--- START ---

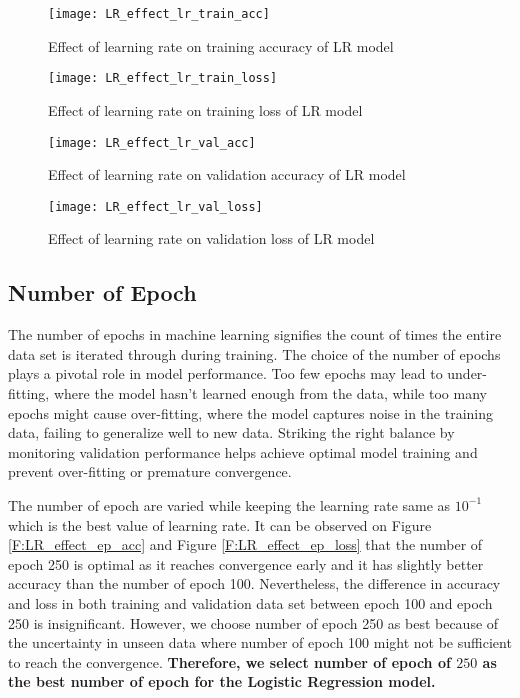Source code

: \documentclass[12pt, a4paper, twoside]{article}
\begin{document}
\begin{figure}[h!]
\centering
\texttt{[image: LR\_effect\_lr\_train\_acc]}
\caption{Effect of learning rate on training accuracy of LR model}
\label{F:LR_effect_lr_train_acc}
\end{figure}
\begin{figure}[h!]
\centering
\texttt{[image: LR\_effect\_lr\_train\_loss]}
\caption{Effect of learning rate on training loss of LR model}
\label{F:LR_effect_lr_train_loss}
\end{figure}
\begin{figure}[h!]
\centering
\texttt{[image: LR\_effect\_lr\_val\_acc]}
\caption{Effect of learning rate on validation accuracy of LR model}
\label{F:LR_effect_lr_val_acc}
\end{figure}
\begin{figure}[h!]
\centering
\texttt{[image: LR\_effect\_lr\_val\_loss]}
\caption{Effect of learning rate on validation loss of LR model}
\label{F:LR_effect_lr_val_loss}
\end{figure}

\subsection{Number of Epoch}\label{SS:lr-ep}
The number of epochs in machine learning signifies the count of times the entire data set is iterated through during training. The choice of the number of epochs plays a pivotal role in model performance. Too few epochs may lead to under-fitting, where the model hasn't learned enough from the data, while too many epochs might cause over-fitting, where the model captures noise in the training data, failing to generalize well to new data. Striking the right balance by monitoring validation performance helps achieve optimal model training and prevent over-fitting or premature convergence.
\par
The number of epoch are varied while keeping the learning rate same as $10^{-1}$ which is the best value of learning rate. It can be observed on Figure \ref{F:LR_effect_ep_acc} and Figure \ref{F:LR_effect_ep_loss} that the number of epoch 250 is optimal as it reaches convergence early and it has slightly better accuracy than the number of epoch 100. Nevertheless, the difference in accuracy and loss in both training and validation data set between epoch 100 and epoch 250 is insignificant. However, we choose number of epoch 250 as best because of the uncertainty in unseen data where number of epoch 100 might not be sufficient to reach the convergence. \textbf{Therefore, we select number of epoch of $250$ as the best number of epoch for the Logistic Regression model.}
\end{document}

--- END ---

**Task**
Every line that includes "where" must be copied from the material above.

**Result below**
The number of epochs in machine learning signifies the count of times the entire data set is iterated through during training. The choice of the number of epochs plays a pivotal role in model performance. Too few epochs may lead to under-fitting, where the model hasn't learned enough from the data, while too many epochs might cause over-fitting, where the model captures noise in the training data, failing to generalize well to new data. Striking the right balance by monitoring validation performance helps achieve optimal model training and prevent over-fitting or premature convergence.
The number of epoch are varied while keeping the learning rate same as $10^{-1}$ which is the best value of learning rate. It can be observed on Figure \ref{F:LR_effect_ep_acc} and Figure \ref{F:LR_effect_ep_loss} that the number of epoch 250 is optimal as it reaches convergence early and it has slightly better accuracy than the number of epoch 100. Nevertheless, the difference in accuracy and loss in both training and validation data set between epoch 100 and epoch 250 is insignificant. However, we choose number of epoch 250 as best because of the uncertainty in unseen data where number of epoch 100 might not be sufficient to reach the convergence. \textbf{Therefore, we select number of epoch of $250$ as the best number of epoch for the Logistic Regression model.}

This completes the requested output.